“Next in line, please,” said the DMV lady. She was the latest in a long line of formidable, disinterested ladies acting as gatekeepers for conveyances, ever since her ancestors had landed at Plymouth Rock and begun working at Ye Departmente o’ Carriages & Buggys.

“Hello, hi,” said the pretty but frazzled-looking young woman who was next in line. “My name is Owena Tuttle, and I need to apply for a special exemption.”

“What kind of special exemption, ma’am?” said DMV Lady. She mentally prepared a list of all the various forms, from 37-B to 882-Y, that might need filling out in a clear hand with blue or black ink.

“Well, you see, I’m a professional euryklide or gastromancer; I prefer the former term since people tend to think the latter means I’m a cook and I can’t make Ramen noodles,” Owena babbled.

“Ma’am?” said DMV Lady, raising a formidable eyebrow. “What does that mean, and what does it have to do with a special exemption?”

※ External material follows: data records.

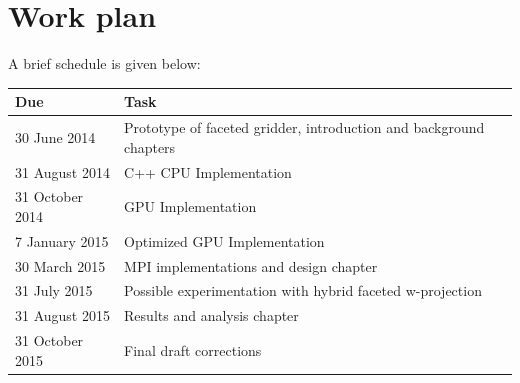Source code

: \documentclass[a4paper, two column]{article}
\begin{document}
\section{Work plan}
A brief schedule is given below:\\
\begin{tabular}{|p{2.5cm}|p{5cm}|}
 \hline
 \textbf{Due} & \textbf{Task} \\
 \hline
 30 June 2014 & Prototype of faceted gridder, introduction and background chapters\\
 \hline
 31 August 2014 & C++ CPU Implementation\\
 \hline
 31 October 2014 & GPU Implementation\\
 \hline
 7 January 2015 & Optimized GPU Implementation\\
 \hline
 30 March 2015 & MPI implementations and design chapter\\
 \hline
 31 July 2015 & Possible experimentation with hybrid faceted w-projection\\
 \hline
 31 August 2015 & Results and analysis chapter\\
 \hline
 31 October 2015 & Final draft corrections \\
 \hline
\end{tabular}
{
{\footnotesize }

}
\end{document}
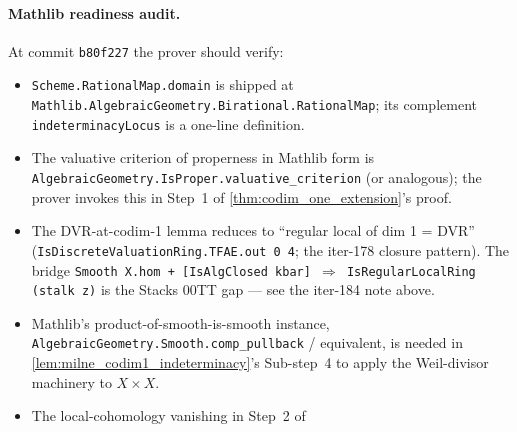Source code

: \paragraph{Mathlib readiness audit.} At commit \texttt{b80f227} the prover should
verify:
\begin{itemize}
  \item \texttt{Scheme.RationalMap.domain} is shipped at
    \texttt{Mathlib.AlgebraicGeometry.Birational.RationalMap}; its complement
    \texttt{indeterminacyLocus} is a one-line definition.
  \item The valuative criterion of properness in Mathlib form is
    \texttt{AlgebraicGeometry.IsProper.valuative\_criterion} (or analogous); the
    prover invokes this in Step~1 of \cref{thm:codim_one_extension}'s proof.
  \item %
        The DVR-at-codim-1 lemma reduces to ``regular local of dim 1 = DVR''
    (\texttt{IsDiscreteValuationRing.TFAE.out 0 4}; the iter-178 closure pattern).
    The bridge \texttt{Smooth X.hom + [IsAlgClosed kbar] $\Rightarrow$
    IsRegularLocalRing (stalk z)} is the Stacks 00TT gap — see the iter-184 note above.
  \item Mathlib's product-of-smooth-is-smooth instance,
    \texttt{AlgebraicGeometry.Smooth.comp\_pullback} / equivalent, is needed in
    \cref{lem:milne_codim1_indeterminacy}'s Sub-step~4 to apply the Weil-divisor
    machinery to \(X \times X\).
  \item The local-cohomology vanishing in Step~2 of

\end{itemize}
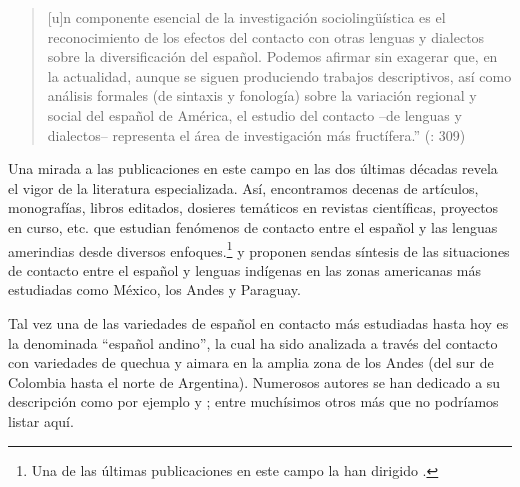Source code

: \documentclass[output=paper]{langscibook}
\begin{document}
\begin{quote}
[u]n componente esencial de la investigación sociolingüística es el reconocimiento de los efectos del contacto con otras lenguas y dialectos sobre la diversificación del español. Podemos afirmar sin exagerar que, en la actualidad, aunque se siguen produciendo trabajos descriptivos, así como análisis formales (de sintaxis y fonología) sobre la variación regional y social del español de América, el estudio del contacto –de lenguas y dialectos– representa el área de investigación más fructífera.” (\citeyear{Lipski2007}: 309)
\end{quote}

Una mirada a las publicaciones en este campo en las dos últimas décadas revela el vigor de la literatura especializada. Así, encontramos decenas de artículos, monografías, libros editados, dosieres temáticos en revistas científicas, proyectos en curso, etc. que estudian fenómenos de contacto entre el español y las lenguas amerindias desde diversos enfoques.\footnote{Una de las últimas publicaciones en este campo la han dirigido  \citet{BlestelPalaciosAlcaine2021}.} \citet{KleeLynch2009indigenas} y \citet{Escobar2012} proponen sendas síntesis de las situaciones de contacto entre el español y lenguas indígenas en las zonas americanas más estudiadas como México, los Andes y Paraguay.

Tal vez una de las variedades de español en contacto más estudiadas hasta hoy es la denominada “español andino”, la cual ha sido analizada a través del contacto con variedades de quechua y aimara en la amplia zona de los Andes (del sur de Colombia hasta el norte de Argentina). Numerosos autores se han dedicado a su descripción como por ejemplo
\citet{KleeCaravedo2006,CaravedoKlee2012,PfänderPalaciosAlcaine2013,PalaciosAlcainePfänder2018,Muntendam2008,Muntendam2013,Muysken1984,Muysken2005,MartínezLópez2012,MartínezLópez2017,Olbertz2005,Olbertz2008,Haboud1998,Haboud2005,Cerrón-Palomino2003,DeGranda1992,MermaMolina2008,ArboledaToro2003,GarcíaTesoro2013,GarcíaTesoro2015,Babel2009,Babel2014stereotypes,GómezRendón2008} y \citet{SánchezMoreano2017,SánchezMoreano2019}; entre muchísimos otros más que no podríamos listar aquí.
\end{document}
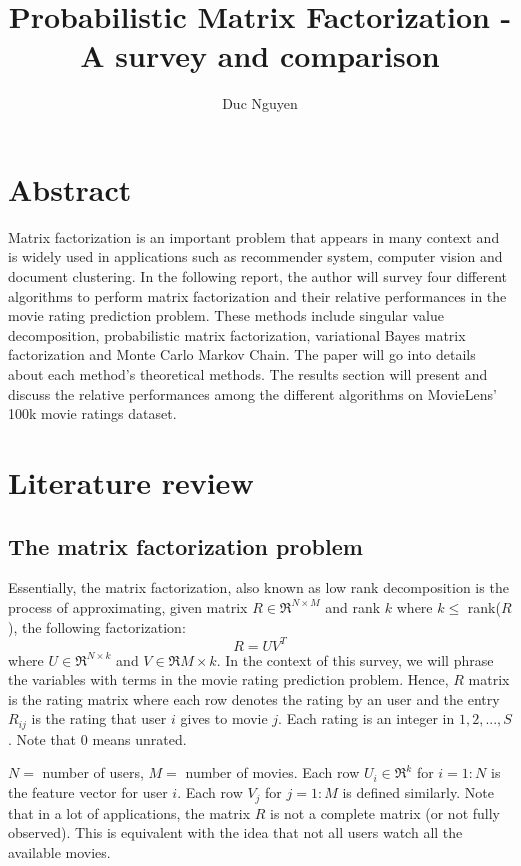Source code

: \documentclass[journal,onecolumn]{IEEEtran}
\begin{document}
\title{Probabilistic Matrix Factorization - A survey and comparison}
\author{Duc Nguyen}
\maketitle

\section{Abstract}
Matrix factorization is an important problem that appears in many context and is widely used in applications such as recommender system, computer vision and document clustering. In the following report, the author will survey four different algorithms to perform matrix factorization and their relative performances in the movie rating prediction problem. These methods include singular value decomposition, probabilistic matrix factorization, variational Bayes matrix factorization and Monte Carlo Markov Chain. The paper will go into details about each method's theoretical methods. The results section will present and discuss the relative performances among the different algorithms on MovieLens' 100k movie ratings dataset.

\section{Literature review}

\subsection{The matrix factorization problem}
Essentially, the matrix factorization, also known as low rank decomposition is the process of approximating, given matrix $ R \in \Re^{N \times M}$ and rank $ k $ where $ k \leq $ rank($ R $), the following factorization:
\begin{equation}
R = UV^{T}
\end{equation}
where $ U \in \Re^{N \times k}$ and $ V \in \Re{M \times k} $. In the context of this survey, we will phrase the variables with terms in the movie rating prediction problem. Hence, $ R $ matrix is the rating matrix where each row denotes the rating by an user and the entry $ R_{ij} $ is the rating that user $ i $ gives to movie $ j $. Each rating is an integer in $ {1,2,..., S} $. Note that $ 0 $ means unrated.

$ N = $ number of users, $ M = $ number of movies. Each row $ U_i \in \Re^{k} $ for $ i = 1 : N $ is the feature vector for user $ i $. Each row $ V_j $ for $ j = 1 : M $ is defined similarly. Note that in a lot of applications, the matrix $ R $ is not a complete matrix (or not fully observed). This is equivalent with the idea that not all users watch all the available movies. 
\end{document}
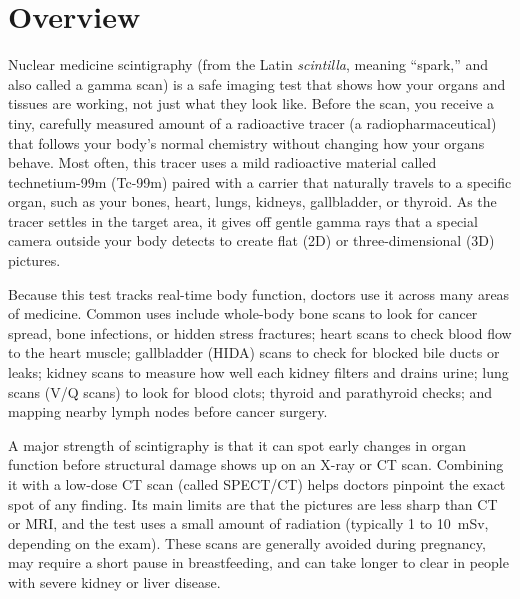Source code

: \label{ch:infographic-nms}

\section{Overview}

Nuclear medicine scintigraphy (from the Latin \textit{scintilla}, meaning ``spark,'' and also called a gamma scan) is a safe imaging test that shows how your organs and tissues are working, not just what they look like. Before the scan, you receive a tiny, carefully measured amount of a radioactive tracer (a radiopharmaceutical) that follows your body's normal chemistry without changing how your organs behave. Most often, this tracer uses a mild radioactive material called technetium-99m (Tc-99m) paired with a carrier that naturally travels to a specific organ, such as your bones, heart, lungs, kidneys, gallbladder, or thyroid. As the tracer settles in the target area, it gives off gentle gamma rays that a special camera outside your body detects to create flat (2D) or three-dimensional (3D) pictures.

Because this test tracks real-time body function, doctors use it across many areas of medicine. Common uses include whole-body bone scans to look for cancer spread, bone infections, or hidden stress fractures; heart scans to check blood flow to the heart muscle; gallbladder (HIDA) scans to check for blocked bile ducts or leaks; kidney scans to measure how well each kidney filters and drains urine; lung scans (V/Q scans) to look for blood clots; thyroid and parathyroid checks; and mapping nearby lymph nodes before cancer surgery.

A major strength of scintigraphy is that it can spot early changes in organ function before structural damage shows up on an X-ray or CT scan. Combining it with a low-dose CT scan (called SPECT/CT) helps doctors pinpoint the exact spot of any finding. Its main limits are that the pictures are less sharp than CT or MRI, and the test uses a small amount of radiation (typically 1 to 10~mSv, depending on the exam). These scans are generally avoided during pregnancy, may require a short pause in breastfeeding, and can take longer to clear in people with severe kidney or liver disease.

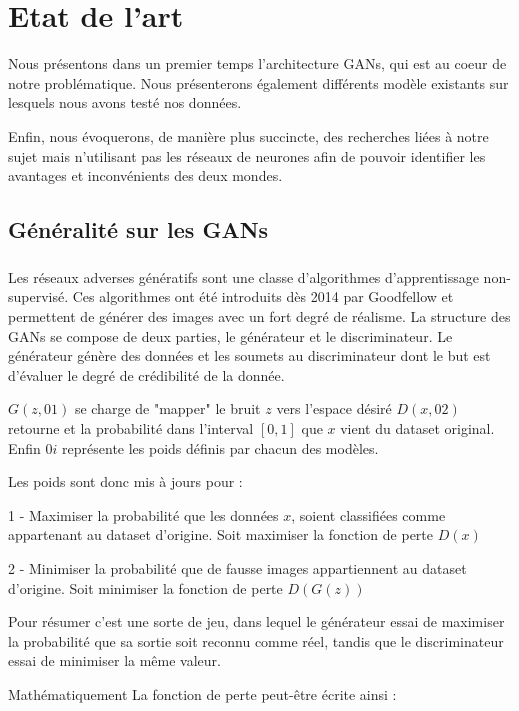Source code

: \documentclass[a4paper, 12pt]{book}
\begin{document}
\chapter{Etat de l'art}
 
Nous présentons dans un premier temps l'architecture GANs, qui est au coeur de notre problématique. Nous présenterons également différents modèle existants sur lesquels nous avons testé nos données.

Enfin, nous évoquerons, de manière plus succincte, des recherches liées à notre sujet mais n'utilisant pas les réseaux de neurones afin de pouvoir identifier les avantages et inconvénients des deux mondes. 


\section{Généralité sur les GANs}

\paragraph{}
Les réseaux adverses génératifs sont une classe d'algorithmes d'apprentissage non-supervisé. Ces algorithmes ont été introduits dès 2014 par Goodfellow \cite{goodfellow2014generative} et permettent de générer des images avec un fort degré de réalisme. La structure des GANs se compose de deux parties, le générateur et le discriminateur. Le générateur génère des données et les soumets au discriminateur dont le but est d'évaluer le degré de crédibilité de la donnée. 


$G(z, 01)$ se charge de "mapper" le bruit $z$ vers l'espace désiré
$D(x, 02)$ retourne et la probabilité dans l'interval $[0,1]$ que $x$ vient du dataset original. Enfin $0i$ représente les poids définis par chacun des modèles.

Les poids sont donc mis à jours pour : 

1 - Maximiser la probabilité que les données $x$, soient classifiées comme appartenant au dataset d'origine. Soit maximiser la fonction de perte $D(x)$

2 - Minimiser la probabilité que de fausse images appartiennent au dataset d'origine. Soit minimiser la fonction de perte $D(G(z))$


Pour résumer c'est une sorte de jeu, dans lequel le générateur essai de maximiser la probabilité que sa sortie soit reconnu comme réel, tandis que le discriminateur essai de minimiser la même valeur.

Mathématiquement La fonction de perte peut-être écrite ainsi : 
\end{document}
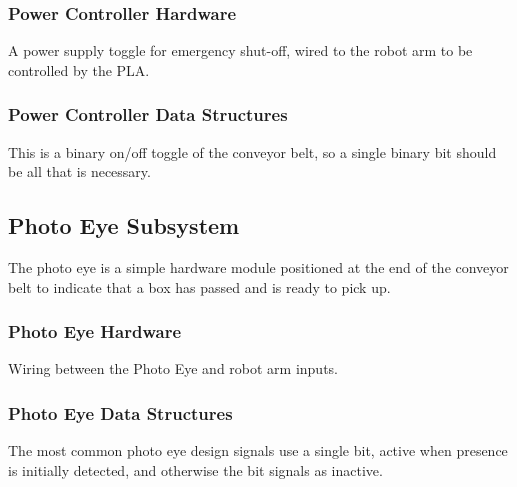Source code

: \subsubsection{Power Controller Hardware}
A power supply toggle for emergency shut-off, wired to the robot arm to be controlled by the PLA.

\subsubsection{Power Controller Data Structures}
This is a binary on/off toggle of the conveyor belt, so a single binary bit should be all that is necessary.

\subsection{Photo Eye Subsystem}
The photo eye is a simple hardware module positioned at the end of the conveyor belt to indicate that a box has passed and is ready to pick up. 

\subsubsection{Photo Eye Hardware}
Wiring between the Photo Eye and robot arm inputs.

\subsubsection{Photo Eye Data Structures}
The most common photo eye design signals use a single bit, active when presence is initially detected, and otherwise the bit signals as inactive.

“Here, see for yourself!” Owena fished around in the oversized purse she carried and reeled in two wooden dummies, male and a female. “The special exemption is for my dear friends and business partners, Llewellyn and Gwyndolyn.”

“We keep getting pulled over because they say miss Dahlia Earnhardt here doesn’t have both hands on the wheel!” quipped Llewellyn, the male dummy.

“They say having us in the car anywhere but the inside of that stinky old bag is reckless driving!” added Gwyndolyn, the female dummy. “We need a piece of paper saying we’re okay to drive even when we’re rehearsing our act!”

DMV Lady raised her other, even more formidable, eyebrow. “You want a special exemption so you can do ventriloquism in your car while you’re driving?” she said, her voice dripping with honeyed contempt.

“Uh-oh, now you’ve done it,” said Llewellyn.

“She used the V-word!” chirped Gwyndolyn. “Shouldn’t have done that!”

“Please refrain from using that vile term,” barked Owena, “especially in front of my partners. Ventriloquism is vile, popularized vaudeville with uncouth stage tricks and falsehoods. Euryklides or gastromancers like myself tap into a much more reverent and mystical tradition of prophecy, with an authentic relationship with real and animatory spirits.”

“So don’t use the V-word!” squeaked Llewellyn.

“And don’t even think of using the D-word, you dummy, or you’ll see just how windy Ms. Hot Air Balloon here can get when she’s steamed!”

“Of course, of course,” said DMV Lady, her tone unchanged. She handed Owena a manila folder with a sheet of paper inside. “Take this copy of form 665-1 through the first door on your left up the hallway.”

“’bout time we got something done around here!” sneered Llewellyn.

“Don’t be rude,” said Owena. “Thank the nice lady.”

“Thanks for the dead trees, lady!” piped Gwyndolyn. “Since we’re made of wood, that’s basically like handing us Soylent Green!”

Her “friends” in tow, Owena followed DMV Lady’s directions and went through the specified door…and found herself in the parking lot, with a locked, handle-less door slamming behind her. The manila folder, when opened, held only a blank sheet of printer paper.

“She got you too, huh?” A guy with a hand-rod puppet stood there among a crowd of other misfits, including a clown, a mime, a juggler, and a unicyclist. The puppet guy moved the rod to place a reassuring felt hand on Owena’s sagging shoulder. “There, there.”